A ultradireita aproveitou para criticar Macron. “Na Assembleia Nacional, dos Republicanos [direita] ao Partido Socialista (centro-esquerda), é o ciclo amigável dos salvadores de Emmanuel Macron que se sucedem falando no púlpito. O único denominador comum dessa maioria sem sentido, pronto para qualquer tipo de barganha, é o medo das urnas e o medo do povo”, afirmou Jordan Bardella, líder da Reunião Nacional (RN).

Lecornu é o quarto primeiro-ministro em um ano, sintoma da instabilidade da política francesa desde as eleições legislativas de 2024, que produziu um Parlamento dividido em três grandes grupos, nenhum deles com uma maioria clara no Legislativo e disposto a fazer concessões.

Caso o gabinete de Lecornu, caia, Macron sofrerá uma pressão ainda maior para dissolver a Assembleia e convocar novas eleições legislativas, em que a ultradireita seria favorita, ou renunciar ao cargo.

A questão central para a sobrevivência do segundo gabinete montado por Lecornu é o número de votos necessário para derrubá-lo. Para aprovar uma moção de censura, são necessários 288 dos 575 deputados com mandato em vigor.

Já anunciaram que vão votar contra Lecornu a ala mais à esquerda do parlamento (“insubmissos”, comunistas, ecologistas) e a ala mais à direita (a Reunião Nacional de Marine Le Pen). Isso representa cerca de 210 deputados.

O fiel da balança, portanto, são a esquerda moderada (o Partido Socialista) e o que resta da direita gaullista tradicional (Republicanos), cada vez mais próxima da ultradireita.

O gabinete tem seis ministros dos Republicanos. Por isso, o partido ainda hesita em censurar Lecornu.

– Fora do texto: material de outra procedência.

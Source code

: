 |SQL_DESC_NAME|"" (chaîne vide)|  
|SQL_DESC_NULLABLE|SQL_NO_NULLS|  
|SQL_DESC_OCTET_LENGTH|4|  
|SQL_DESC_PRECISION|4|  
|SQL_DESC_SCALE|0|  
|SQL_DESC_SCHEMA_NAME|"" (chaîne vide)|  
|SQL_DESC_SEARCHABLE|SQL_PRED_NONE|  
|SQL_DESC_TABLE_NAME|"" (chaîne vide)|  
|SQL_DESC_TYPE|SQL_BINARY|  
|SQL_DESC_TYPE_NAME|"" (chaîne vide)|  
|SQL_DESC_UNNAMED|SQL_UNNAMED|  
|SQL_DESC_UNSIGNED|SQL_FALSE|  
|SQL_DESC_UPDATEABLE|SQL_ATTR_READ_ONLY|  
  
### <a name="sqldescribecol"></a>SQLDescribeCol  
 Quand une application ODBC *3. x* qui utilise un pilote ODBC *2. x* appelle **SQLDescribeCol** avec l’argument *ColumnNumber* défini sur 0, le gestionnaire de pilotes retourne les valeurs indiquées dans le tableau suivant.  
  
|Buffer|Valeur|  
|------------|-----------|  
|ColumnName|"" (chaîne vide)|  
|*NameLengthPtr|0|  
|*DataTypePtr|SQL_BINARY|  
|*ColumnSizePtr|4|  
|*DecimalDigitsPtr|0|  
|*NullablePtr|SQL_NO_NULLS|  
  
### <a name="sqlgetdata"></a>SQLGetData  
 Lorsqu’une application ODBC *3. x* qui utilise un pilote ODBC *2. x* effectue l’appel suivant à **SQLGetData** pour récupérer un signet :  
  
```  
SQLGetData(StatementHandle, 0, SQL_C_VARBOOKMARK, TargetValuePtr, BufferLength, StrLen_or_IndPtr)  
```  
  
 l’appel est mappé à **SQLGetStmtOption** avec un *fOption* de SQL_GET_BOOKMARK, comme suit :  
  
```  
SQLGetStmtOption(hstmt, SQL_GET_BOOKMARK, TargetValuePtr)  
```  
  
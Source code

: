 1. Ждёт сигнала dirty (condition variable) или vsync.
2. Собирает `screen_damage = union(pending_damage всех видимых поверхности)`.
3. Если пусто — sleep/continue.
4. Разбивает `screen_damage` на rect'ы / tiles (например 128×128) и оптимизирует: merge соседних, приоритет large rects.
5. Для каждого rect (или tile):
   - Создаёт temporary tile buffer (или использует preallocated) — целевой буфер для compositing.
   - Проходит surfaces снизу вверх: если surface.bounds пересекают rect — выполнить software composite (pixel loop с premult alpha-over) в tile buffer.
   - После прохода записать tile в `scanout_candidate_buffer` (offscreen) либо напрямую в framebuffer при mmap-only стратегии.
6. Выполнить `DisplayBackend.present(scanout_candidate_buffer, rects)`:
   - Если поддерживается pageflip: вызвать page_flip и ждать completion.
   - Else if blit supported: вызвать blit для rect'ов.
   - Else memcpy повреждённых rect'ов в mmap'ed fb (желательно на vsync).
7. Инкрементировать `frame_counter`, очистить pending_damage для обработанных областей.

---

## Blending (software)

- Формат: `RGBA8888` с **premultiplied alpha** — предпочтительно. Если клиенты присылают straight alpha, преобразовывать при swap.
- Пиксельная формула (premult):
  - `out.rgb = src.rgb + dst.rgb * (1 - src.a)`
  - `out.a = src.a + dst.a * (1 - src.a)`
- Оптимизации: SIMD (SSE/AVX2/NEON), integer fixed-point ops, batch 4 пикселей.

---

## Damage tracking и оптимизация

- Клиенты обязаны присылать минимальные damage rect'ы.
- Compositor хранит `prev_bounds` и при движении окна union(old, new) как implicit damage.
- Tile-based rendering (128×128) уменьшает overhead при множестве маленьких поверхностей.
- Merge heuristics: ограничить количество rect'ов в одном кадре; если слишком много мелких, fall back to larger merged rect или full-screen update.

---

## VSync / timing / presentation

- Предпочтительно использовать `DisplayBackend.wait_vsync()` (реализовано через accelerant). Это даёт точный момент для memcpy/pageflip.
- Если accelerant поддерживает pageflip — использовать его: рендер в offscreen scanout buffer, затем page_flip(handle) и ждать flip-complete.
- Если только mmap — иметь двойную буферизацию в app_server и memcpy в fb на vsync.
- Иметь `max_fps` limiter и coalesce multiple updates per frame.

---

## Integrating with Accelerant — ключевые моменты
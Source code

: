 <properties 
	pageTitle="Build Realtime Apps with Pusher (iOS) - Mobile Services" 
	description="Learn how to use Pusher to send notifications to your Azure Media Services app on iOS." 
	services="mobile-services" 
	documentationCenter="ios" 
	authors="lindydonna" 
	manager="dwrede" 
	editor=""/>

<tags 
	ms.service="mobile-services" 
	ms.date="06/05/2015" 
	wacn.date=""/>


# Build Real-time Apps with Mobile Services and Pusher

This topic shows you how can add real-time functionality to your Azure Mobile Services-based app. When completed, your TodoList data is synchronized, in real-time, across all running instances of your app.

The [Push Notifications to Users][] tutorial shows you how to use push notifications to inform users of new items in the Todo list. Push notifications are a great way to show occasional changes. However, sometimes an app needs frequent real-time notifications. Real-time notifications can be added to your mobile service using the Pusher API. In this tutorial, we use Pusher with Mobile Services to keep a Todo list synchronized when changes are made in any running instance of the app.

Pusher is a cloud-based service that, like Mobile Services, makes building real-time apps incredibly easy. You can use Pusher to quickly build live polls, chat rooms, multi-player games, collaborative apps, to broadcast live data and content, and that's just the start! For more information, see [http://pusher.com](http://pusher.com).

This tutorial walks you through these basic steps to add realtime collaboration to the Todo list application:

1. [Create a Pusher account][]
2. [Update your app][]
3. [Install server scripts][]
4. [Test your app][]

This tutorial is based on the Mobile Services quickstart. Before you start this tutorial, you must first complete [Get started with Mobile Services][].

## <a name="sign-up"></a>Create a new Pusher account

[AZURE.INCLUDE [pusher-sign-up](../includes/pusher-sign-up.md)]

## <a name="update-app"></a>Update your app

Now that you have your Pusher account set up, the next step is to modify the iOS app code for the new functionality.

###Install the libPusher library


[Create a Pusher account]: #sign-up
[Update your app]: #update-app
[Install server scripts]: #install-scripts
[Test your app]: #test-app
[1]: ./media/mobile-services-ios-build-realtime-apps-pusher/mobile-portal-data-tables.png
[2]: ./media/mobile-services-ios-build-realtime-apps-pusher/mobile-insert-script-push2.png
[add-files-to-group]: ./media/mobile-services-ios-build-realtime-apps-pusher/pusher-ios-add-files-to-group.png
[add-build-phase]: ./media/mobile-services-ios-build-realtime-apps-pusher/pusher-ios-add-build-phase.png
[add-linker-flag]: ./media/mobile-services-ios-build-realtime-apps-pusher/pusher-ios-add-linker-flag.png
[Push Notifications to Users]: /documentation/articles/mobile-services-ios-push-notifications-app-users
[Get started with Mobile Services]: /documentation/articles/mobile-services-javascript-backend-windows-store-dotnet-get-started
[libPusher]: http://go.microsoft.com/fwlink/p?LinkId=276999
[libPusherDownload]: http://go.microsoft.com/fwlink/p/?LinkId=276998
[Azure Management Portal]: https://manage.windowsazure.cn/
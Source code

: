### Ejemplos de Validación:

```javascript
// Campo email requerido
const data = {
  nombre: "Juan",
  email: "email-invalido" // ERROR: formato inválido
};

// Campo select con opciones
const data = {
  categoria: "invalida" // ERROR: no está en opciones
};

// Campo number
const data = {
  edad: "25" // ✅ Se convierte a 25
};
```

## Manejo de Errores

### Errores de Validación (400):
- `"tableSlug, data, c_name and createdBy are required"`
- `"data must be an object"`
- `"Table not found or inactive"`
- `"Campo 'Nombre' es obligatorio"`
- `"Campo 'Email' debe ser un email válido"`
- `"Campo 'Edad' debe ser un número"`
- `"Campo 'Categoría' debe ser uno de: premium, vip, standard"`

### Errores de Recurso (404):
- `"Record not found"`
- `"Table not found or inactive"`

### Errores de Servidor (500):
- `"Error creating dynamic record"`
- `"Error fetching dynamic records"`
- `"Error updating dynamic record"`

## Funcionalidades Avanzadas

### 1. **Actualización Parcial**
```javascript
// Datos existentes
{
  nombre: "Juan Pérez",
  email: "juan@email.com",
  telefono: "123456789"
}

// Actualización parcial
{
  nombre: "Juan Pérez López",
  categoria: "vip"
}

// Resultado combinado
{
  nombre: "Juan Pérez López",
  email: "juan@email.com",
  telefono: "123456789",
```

Os socialistas, por sua vez, mesmo sem participação no governo, afirmam aguardar o anúncio das primeiras medidas antes de tomar uma decisão. Reivindicam, sobretudo, a suspensão da reforma das aposentadorias promulgada em 2023.

Essa reforma prevê o aumento progressivo da idade mínima para se aposentar, de 62 para 64 anos. Parte da oposição de esquerda, e até economistas como Philippe Aghion, agraciado na segunda-feira com o Prêmio Nobel, propunham que a reforma seja “congelada” no patamar atual —62 anos e 9 meses —até a eleição presidencial de abril de 2027.

Esse debate evidencia o que realmente está por trás do cálculo de todos os políticos —a corrida para suceder Emmanuel Macron. O atual presidente não pode concorrer, por já estar no segundo quinquênio.

A impopularidade de Macron —uma pesquisa recente lhe atribuiu apenas 19% de opiniões favoráveis— faz dele um péssimo cabo eleitoral, o que o fez ser abandonado até por antigos aliados fiéis, como o ex-primeiro-ministro Édouard Philippe.